*** Opening SUPPLIED DATA ***
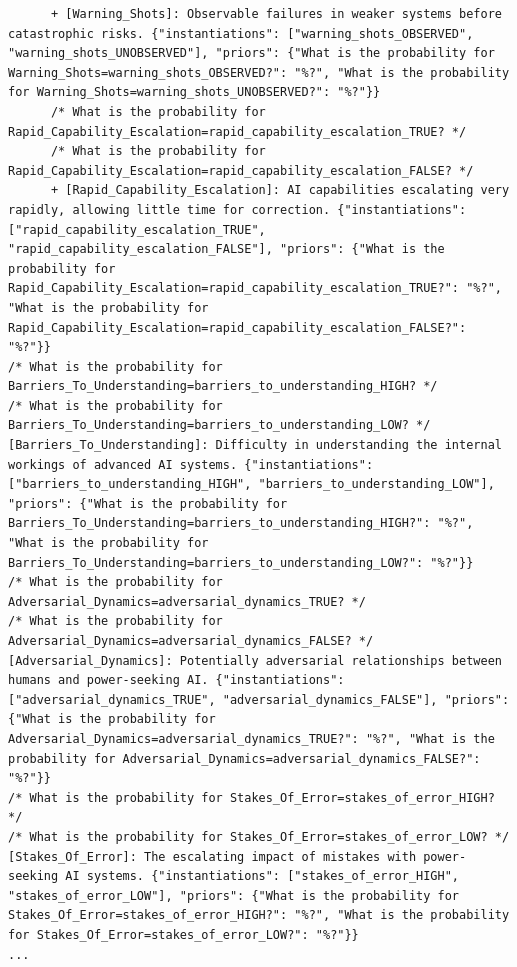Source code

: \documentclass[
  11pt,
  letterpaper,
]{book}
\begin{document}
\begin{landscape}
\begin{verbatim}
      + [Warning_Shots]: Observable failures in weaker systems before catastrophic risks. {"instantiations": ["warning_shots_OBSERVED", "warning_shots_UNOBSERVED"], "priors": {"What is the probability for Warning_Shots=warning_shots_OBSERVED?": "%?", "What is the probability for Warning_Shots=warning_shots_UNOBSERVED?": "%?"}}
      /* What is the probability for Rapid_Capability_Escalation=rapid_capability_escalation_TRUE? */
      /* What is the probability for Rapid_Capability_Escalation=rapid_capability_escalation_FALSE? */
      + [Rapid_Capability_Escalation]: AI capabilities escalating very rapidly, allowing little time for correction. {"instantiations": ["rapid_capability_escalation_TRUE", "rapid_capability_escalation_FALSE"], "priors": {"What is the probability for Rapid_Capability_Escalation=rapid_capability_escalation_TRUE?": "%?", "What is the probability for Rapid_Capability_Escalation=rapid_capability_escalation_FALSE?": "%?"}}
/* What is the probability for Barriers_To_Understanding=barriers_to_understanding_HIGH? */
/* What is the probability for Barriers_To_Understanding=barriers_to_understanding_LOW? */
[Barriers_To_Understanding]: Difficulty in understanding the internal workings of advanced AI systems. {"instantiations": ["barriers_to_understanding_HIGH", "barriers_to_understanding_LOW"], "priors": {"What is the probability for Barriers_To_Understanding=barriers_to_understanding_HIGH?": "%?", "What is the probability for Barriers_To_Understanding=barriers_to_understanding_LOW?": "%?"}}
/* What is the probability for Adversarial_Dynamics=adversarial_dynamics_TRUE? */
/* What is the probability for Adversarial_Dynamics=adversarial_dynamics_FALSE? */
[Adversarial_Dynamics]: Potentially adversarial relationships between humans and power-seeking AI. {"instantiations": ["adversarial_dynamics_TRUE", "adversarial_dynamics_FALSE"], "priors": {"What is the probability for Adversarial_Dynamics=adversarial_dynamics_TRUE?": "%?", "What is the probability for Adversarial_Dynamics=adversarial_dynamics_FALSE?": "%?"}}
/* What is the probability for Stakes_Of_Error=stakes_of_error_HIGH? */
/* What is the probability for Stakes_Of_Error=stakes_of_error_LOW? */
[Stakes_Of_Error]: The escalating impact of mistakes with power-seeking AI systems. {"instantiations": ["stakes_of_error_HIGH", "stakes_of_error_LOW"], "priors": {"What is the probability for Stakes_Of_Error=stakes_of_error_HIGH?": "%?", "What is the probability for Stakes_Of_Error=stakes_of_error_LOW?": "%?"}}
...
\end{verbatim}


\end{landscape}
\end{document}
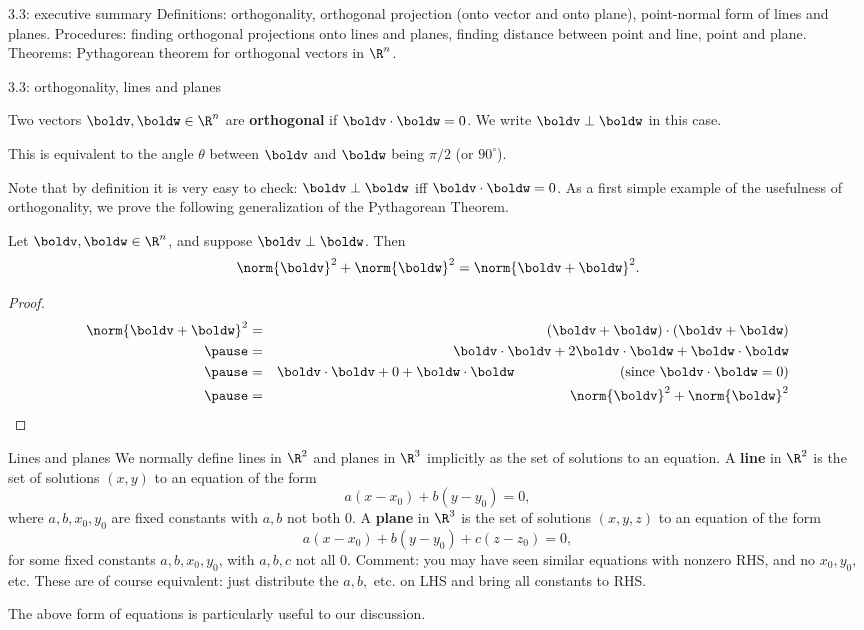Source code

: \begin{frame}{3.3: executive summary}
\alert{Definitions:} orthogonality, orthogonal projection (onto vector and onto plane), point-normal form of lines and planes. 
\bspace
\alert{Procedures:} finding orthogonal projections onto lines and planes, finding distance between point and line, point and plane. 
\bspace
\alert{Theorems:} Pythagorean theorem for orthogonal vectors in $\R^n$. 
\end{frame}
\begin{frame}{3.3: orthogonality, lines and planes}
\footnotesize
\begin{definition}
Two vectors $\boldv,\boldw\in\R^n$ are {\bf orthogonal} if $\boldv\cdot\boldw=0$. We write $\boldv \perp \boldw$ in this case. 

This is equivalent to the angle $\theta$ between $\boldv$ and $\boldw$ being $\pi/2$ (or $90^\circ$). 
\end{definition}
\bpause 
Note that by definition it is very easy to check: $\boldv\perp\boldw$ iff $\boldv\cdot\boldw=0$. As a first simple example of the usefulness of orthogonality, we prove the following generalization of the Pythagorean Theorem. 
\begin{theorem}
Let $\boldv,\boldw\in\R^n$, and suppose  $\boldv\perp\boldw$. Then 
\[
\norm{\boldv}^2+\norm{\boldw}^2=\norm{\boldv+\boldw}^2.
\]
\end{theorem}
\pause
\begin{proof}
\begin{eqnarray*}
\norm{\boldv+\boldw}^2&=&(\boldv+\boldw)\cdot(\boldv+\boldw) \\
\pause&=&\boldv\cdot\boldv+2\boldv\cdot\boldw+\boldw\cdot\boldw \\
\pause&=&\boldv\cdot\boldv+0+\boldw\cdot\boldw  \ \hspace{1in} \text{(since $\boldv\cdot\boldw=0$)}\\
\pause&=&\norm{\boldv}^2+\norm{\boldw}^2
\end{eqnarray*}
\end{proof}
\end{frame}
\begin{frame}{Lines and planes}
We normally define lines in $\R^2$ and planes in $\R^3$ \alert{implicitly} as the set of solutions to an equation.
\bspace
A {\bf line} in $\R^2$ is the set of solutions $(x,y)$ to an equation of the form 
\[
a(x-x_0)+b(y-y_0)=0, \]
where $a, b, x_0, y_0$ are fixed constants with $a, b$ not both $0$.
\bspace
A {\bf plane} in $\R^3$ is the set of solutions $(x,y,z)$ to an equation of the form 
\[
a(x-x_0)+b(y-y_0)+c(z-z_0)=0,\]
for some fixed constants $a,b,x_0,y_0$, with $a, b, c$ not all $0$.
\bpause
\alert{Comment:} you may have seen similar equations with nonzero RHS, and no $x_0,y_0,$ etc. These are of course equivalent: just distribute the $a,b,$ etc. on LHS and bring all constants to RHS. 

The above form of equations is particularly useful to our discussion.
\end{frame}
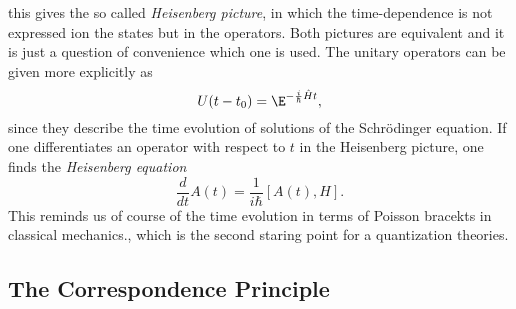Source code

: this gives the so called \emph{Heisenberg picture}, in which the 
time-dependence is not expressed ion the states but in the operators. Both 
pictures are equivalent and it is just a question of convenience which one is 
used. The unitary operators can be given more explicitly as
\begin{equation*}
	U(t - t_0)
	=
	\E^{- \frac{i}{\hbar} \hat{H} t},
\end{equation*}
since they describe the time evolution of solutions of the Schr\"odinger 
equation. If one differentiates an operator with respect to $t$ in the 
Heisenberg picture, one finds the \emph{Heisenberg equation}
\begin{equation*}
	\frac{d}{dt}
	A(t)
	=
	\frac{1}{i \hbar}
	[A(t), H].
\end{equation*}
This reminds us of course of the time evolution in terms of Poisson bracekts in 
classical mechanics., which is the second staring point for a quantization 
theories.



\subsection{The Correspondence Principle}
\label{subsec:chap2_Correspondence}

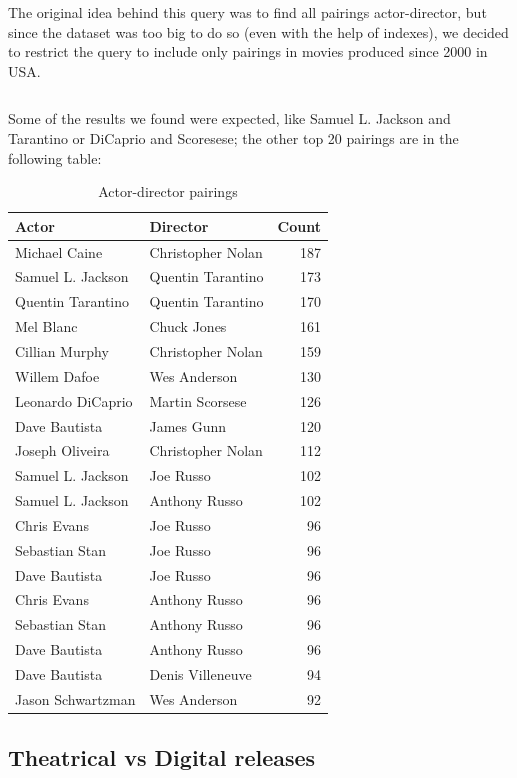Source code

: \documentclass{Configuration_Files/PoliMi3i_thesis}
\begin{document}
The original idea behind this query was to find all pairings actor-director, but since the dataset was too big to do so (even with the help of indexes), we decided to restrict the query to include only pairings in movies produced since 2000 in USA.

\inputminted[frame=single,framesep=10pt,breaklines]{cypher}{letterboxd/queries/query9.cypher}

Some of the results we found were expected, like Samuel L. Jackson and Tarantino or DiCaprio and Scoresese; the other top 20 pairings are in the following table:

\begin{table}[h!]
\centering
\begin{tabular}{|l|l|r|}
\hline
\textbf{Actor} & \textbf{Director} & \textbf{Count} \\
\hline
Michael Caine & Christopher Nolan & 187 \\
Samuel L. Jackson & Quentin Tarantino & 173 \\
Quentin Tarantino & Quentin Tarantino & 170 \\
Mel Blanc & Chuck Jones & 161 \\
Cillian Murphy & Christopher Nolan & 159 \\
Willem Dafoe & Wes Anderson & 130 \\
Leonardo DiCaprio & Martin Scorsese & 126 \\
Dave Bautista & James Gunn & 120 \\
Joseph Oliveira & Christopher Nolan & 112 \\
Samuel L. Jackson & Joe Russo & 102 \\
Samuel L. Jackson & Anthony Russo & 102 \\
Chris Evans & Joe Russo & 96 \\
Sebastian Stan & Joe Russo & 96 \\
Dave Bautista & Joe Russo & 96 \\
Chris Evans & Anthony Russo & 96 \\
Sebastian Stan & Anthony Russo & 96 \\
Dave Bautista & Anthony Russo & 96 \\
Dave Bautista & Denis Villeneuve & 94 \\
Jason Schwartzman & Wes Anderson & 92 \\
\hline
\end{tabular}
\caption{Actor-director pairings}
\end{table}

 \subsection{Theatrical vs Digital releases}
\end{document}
*** Closing SUPPLIED DATA ***
Pull every line containing "frame" out of the material and copy it.

: \begin{frame}{3.3: executive summary}
\end{frame}
\begin{frame}{3.3: orthogonality, lines and planes}
\end{frame}
\begin{frame}{Lines and planes}
\end{frame}
\inputminted[frame=single,framesep=10pt,breaklines]{cypher}{letterboxd/queries/query9.cypher}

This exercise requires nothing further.